Bientôt après, en effet, Édouard reprenait le train pour Paris, où le recevait, à son arrivée gare Saint-Lazare, son père mécontent. Édouard avait eu son salaire d’ennui personnel ; mais il avait en outre gâté la journée de plaisir de la famille.

Après cette aventure, Édouard commença décidément à se dire que si l’étourderie n’était pas un crime, elle était du moins un défaut capable de causer de grands désagréments, tant à soi-même qu’aux autres qui, d’ailleurs, s’arrangent toujours pour vous le rendre. On le vit devenir plus attentif et plus réfléchi. Cependant il n’est pas facile de se corriger tout d’un coup ; et s’il faut pour cela une bonne volonté soutenue, il y faut encore du temps et de l’habitude. Édouard ne fut entièrement corrigé autant qu’un enfant peut l’être de l’étourderie qu’après une scène dont l’impression fut terrible et décisive.

C’était pendant les vacances. Édouard et sa famille étaient allés passer un mois en Bourgogne, chez des amis. Il y avait là un certain nombre de visiteurs rassemblés : mamans et papas, jeunes gens, enfants. On faisait des chasses et des courses joyeuses aux environs. La campagne était belle, les bois épais, les champs infinis.

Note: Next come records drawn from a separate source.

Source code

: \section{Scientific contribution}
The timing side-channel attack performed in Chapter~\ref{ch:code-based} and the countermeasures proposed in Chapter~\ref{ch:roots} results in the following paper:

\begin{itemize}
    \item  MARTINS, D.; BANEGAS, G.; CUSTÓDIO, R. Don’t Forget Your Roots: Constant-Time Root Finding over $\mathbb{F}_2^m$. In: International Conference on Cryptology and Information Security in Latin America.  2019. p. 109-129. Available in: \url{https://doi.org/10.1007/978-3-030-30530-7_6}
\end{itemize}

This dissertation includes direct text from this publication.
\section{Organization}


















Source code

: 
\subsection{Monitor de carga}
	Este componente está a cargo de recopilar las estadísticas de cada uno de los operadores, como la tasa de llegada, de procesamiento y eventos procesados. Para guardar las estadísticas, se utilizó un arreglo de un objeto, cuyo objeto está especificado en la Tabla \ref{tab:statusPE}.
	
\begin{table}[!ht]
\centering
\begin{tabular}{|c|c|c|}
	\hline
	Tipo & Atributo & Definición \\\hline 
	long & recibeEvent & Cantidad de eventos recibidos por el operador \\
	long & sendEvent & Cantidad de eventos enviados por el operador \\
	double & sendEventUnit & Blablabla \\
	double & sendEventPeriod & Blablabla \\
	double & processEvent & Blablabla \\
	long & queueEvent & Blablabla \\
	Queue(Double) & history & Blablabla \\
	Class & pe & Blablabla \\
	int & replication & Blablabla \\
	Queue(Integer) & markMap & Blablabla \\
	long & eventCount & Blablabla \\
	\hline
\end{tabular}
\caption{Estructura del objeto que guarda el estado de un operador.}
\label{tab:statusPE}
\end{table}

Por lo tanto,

Oh ! c’étaient de bien bonnes vacances !

Il y avait deux ânes pour les enfants, et souvent Édouard en montait un qu’il faisait courir !… Il tomba plus d’une fois, quand maître Aliboron (Édouard savait maintenant le nom littéraire de ce personnage, comédien ordinaire de Sa Majesté humaine au théâtre classique des vieux contes et fabliaux), quand maître Aliboron, las de son cavalier, levait en l’air sa croupe et ses quatre pieds. Mais les ânes sont si peu hauts, l’herbe des prairies était si épaisse que la chose ne tirait pas à conséquence et qu’on ne se relevait que plus animé par cet incident.

Édouard était trop jeune pour qu’on lui confiât un fusil ; mais il n’en allait pas moins à la chasse, tantôt sur les talons des chasseurs, tantôt s’écartant de çà, de là, courant, volant, franchissant les haies et les fossés, effarouchant les oiseaux, poursuivant les lièvres et les lapins à la course, remplissant enfin, ainsi que le déclarait l’aîné de ses cousins, à défaut du rôle de chasseur, celui d’un chien mal dressé. Quoique peu satisfait de cette plaisanterie, Édouard ne s’en fâchait pas. Il tenait à conserver ces attributions, tout inférieures qu’elles fussent, et regrettant vivement de ne point avoir une arme à feu en sa possession, il se rapprochait du moins le plus possible de ce bonheur.

Toucher ces armes, en examiner chaque détail, était un des grands plaisirs, une des curiosités d’Édouard ; et quand les jeunes gens, au retour de la chasse, avaient suspendu leurs fusils au mur, soigneusement déchargés, Édouard souvent se glissait dans le cabinet, s’emparait d’un de ces fusils, en armait le chien et en faisait jouer la détente. Une fois, son oncle le surprit dans cette occupation et lui ôta l’arme des mains.

« Tu peux la gâter, dit-il, et puis il pourrait t’arriver un accident.

— Oh ! mon oncle, je sais très-bien… et puis ils sont déchargés.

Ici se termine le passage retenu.